***** MATERIAL SHOWN *****
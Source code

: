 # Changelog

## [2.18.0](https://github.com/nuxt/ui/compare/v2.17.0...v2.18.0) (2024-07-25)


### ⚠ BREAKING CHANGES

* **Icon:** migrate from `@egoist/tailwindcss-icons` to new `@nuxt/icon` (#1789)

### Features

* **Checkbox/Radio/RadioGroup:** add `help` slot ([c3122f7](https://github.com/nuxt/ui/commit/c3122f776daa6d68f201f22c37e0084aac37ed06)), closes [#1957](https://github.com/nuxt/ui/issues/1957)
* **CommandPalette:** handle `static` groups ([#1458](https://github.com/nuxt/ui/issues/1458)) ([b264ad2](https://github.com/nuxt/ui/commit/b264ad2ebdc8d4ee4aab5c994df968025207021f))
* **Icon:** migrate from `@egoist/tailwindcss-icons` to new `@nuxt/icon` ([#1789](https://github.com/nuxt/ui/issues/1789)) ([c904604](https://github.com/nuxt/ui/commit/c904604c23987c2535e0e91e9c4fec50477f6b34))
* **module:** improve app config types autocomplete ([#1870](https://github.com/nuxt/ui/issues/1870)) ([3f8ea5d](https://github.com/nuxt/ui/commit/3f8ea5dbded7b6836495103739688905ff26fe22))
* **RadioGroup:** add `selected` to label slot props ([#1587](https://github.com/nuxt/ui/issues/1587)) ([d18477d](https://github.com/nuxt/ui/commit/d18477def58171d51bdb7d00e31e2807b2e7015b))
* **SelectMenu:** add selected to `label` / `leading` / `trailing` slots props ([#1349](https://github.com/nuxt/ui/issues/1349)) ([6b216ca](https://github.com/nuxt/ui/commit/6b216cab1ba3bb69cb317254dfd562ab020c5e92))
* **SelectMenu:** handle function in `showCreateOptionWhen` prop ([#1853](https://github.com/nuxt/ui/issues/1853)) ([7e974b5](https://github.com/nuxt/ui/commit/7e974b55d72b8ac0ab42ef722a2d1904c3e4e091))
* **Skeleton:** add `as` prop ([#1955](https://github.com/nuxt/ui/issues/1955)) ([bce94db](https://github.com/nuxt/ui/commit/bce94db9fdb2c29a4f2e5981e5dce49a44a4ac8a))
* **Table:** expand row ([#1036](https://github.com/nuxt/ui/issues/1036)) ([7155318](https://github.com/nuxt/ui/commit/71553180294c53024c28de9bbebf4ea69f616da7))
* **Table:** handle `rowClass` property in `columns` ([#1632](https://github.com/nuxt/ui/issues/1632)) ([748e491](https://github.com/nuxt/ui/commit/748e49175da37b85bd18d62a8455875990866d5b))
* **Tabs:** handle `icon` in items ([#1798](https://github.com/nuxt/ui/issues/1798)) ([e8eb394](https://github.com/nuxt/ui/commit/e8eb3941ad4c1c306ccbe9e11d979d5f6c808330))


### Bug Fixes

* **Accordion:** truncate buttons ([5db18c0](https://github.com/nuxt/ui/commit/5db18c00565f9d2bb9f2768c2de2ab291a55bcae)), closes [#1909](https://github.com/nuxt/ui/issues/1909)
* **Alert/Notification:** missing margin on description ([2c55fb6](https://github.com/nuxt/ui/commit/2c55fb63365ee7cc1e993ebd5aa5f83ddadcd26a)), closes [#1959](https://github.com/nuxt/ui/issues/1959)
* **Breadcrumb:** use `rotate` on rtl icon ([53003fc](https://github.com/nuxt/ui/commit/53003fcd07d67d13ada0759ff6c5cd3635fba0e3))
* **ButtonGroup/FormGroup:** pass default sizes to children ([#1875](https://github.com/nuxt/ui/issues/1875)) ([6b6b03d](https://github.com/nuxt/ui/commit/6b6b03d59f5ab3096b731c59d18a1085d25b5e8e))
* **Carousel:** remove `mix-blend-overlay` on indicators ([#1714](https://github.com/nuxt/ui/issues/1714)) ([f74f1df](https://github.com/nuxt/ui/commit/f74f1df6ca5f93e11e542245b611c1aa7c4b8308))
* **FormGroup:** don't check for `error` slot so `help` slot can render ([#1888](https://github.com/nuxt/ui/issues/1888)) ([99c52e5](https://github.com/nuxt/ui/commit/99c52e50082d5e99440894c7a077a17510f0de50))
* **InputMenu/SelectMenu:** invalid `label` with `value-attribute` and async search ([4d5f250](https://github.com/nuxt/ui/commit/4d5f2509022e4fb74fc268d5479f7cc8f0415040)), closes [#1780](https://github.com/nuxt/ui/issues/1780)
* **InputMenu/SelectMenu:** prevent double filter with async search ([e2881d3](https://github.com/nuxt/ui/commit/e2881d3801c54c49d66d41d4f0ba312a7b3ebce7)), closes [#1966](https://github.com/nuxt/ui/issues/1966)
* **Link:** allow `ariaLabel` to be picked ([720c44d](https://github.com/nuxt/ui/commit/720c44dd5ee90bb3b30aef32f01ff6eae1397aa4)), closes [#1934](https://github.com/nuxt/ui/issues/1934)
*****
• **WHAT YOU HAVE TO DO**:
From the records above, transcribe exactly the run of lines that opens with the line holding "handle function in" and closes with the line holding "don't check for", both included.

• **RESPONSE AREA**:
* **SelectMenu:** handle function in `showCreateOptionWhen` prop ([#1853](https://github.com/nuxt/ui/issues/1853)) ([7e974b5](https://github.com/nuxt/ui/commit/7e974b55d72b8ac0ab42ef722a2d1904c3e4e091))
* **Skeleton:** add `as` prop ([#1955](https://github.com/nuxt/ui/issues/1955)) ([bce94db](https://github.com/nuxt/ui/commit/bce94db9fdb2c29a4f2e5981e5dce49a44a4ac8a))
* **Table:** expand row ([#1036](https://github.com/nuxt/ui/issues/1036)) ([7155318](https://github.com/nuxt/ui/commit/71553180294c53024c28de9bbebf4ea69f616da7))
* **Table:** handle `rowClass` property in `columns` ([#1632](https://github.com/nuxt/ui/issues/1632)) ([748e491](https://github.com/nuxt/ui/commit/748e49175da37b85bd18d62a8455875990866d5b))
* **Tabs:** handle `icon` in items ([#1798](https://github.com/nuxt/ui/issues/1798)) ([e8eb394](https://github.com/nuxt/ui/commit/e8eb3941ad4c1c306ccbe9e11d979d5f6c808330))


### Bug Fixes

* **Accordion:** truncate buttons ([5db18c0](https://github.com/nuxt/ui/commit/5db18c00565f9d2bb9f2768c2de2ab291a55bcae)), closes [#1909](https://github.com/nuxt/ui/issues/1909)
* **Alert/Notification:** missing margin on description ([2c55fb6](https://github.com/nuxt/ui/commit/2c55fb63365ee7cc1e993ebd5aa5f83ddadcd26a)), closes [#1959](https://github.com/nuxt/ui/issues/1959)
* **Breadcrumb:** use `rotate` on rtl icon ([53003fc](https://github.com/nuxt/ui/commit/53003fcd07d67d13ada0759ff6c5cd3635fba0e3))
* **ButtonGroup/FormGroup:** pass default sizes to children ([#1875](https://github.com/nuxt/ui/issues/1875)) ([6b6b03d](https://github.com/nuxt/ui/commit/6b6b03d59f5ab3096b731c59d18a1085d25b5e8e))
* **Carousel:** remove `mix-blend-overlay` on indicators ([#1714](https://github.com/nuxt/ui/issues/1714)) ([f74f1df](https://github.com/nuxt/ui/commit/f74f1df6ca5f93e11e542245b611c1aa7c4b8308))
* **FormGroup:** don't check for `error` slot so `help` slot can render ([#1888](https://github.com/nuxt/ui/issues/1888)) ([99c52e5](https://github.com/nuxt/ui/commit/99c52e50082d5e99440894c7a077a17510f0de50))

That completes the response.